| Work instruction |
Word for word, restate the lines from the one holding "sample [TIE Striker](AtmosMig)" through the end of the data below, including both endpoints and nothing more.
━━━━━━━━
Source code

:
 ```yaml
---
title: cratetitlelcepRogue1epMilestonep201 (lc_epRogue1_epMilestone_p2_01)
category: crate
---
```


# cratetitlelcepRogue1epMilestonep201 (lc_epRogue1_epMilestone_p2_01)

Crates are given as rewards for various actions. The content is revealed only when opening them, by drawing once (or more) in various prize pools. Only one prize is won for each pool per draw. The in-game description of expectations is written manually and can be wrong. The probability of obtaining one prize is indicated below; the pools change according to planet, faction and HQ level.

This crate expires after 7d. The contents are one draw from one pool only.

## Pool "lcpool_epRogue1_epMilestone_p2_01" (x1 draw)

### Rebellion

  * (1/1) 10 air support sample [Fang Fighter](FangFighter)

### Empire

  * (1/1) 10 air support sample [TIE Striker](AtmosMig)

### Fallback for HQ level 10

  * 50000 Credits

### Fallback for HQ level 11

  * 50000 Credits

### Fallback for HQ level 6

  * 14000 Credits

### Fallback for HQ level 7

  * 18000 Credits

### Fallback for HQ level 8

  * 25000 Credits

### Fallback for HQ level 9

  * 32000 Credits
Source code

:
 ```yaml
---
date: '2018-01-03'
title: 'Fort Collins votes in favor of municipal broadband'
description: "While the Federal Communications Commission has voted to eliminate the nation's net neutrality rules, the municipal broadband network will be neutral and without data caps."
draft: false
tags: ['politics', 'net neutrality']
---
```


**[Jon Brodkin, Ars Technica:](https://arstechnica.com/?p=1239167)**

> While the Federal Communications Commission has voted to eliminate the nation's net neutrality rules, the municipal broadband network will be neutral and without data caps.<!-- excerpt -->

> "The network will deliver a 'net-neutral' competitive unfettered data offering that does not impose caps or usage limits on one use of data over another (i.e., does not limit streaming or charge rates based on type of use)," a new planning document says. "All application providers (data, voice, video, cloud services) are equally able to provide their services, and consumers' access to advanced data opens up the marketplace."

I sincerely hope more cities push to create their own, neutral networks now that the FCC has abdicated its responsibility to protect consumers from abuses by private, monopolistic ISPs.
━━━━━━━━
| Exercise answer |
  * (1/1) 10 air support sample [TIE Striker](AtmosMig)

### Fallback for HQ level 10

  * 50000 Credits

### Fallback for HQ level 11

  * 50000 Credits

### Fallback for HQ level 6

  * 14000 Credits

### Fallback for HQ level 7

  * 18000 Credits

### Fallback for HQ level 8

  * 25000 Credits

### Fallback for HQ level 9

  * 32000 Credits
Source code

:
 ```yaml
---
date: '2018-01-03'
title: 'Fort Collins votes in favor of municipal broadband'
description: "While the Federal Communications Commission has voted to eliminate the nation's net neutrality rules, the municipal broadband network will be neutral and without data caps."
draft: false
tags: ['politics', 'net neutrality']
---
```


**[Jon Brodkin, Ars Technica:](https://arstechnica.com/?p=1239167)**

> While the Federal Communications Commission has voted to eliminate the nation's net neutrality rules, the municipal broadband network will be neutral and without data caps.<!-- excerpt -->

> "The network will deliver a 'net-neutral' competitive unfettered data offering that does not impose caps or usage limits on one use of data over another (i.e., does not limit streaming or charge rates based on type of use)," a new planning document says. "All application providers (data, voice, video, cloud services) are equally able to provide their services, and consumers' access to advanced data opens up the marketplace."

I sincerely hope more cities push to create their own, neutral networks now that the FCC has abdicated its responsibility to protect consumers from abuses by private, monopolistic ISPs.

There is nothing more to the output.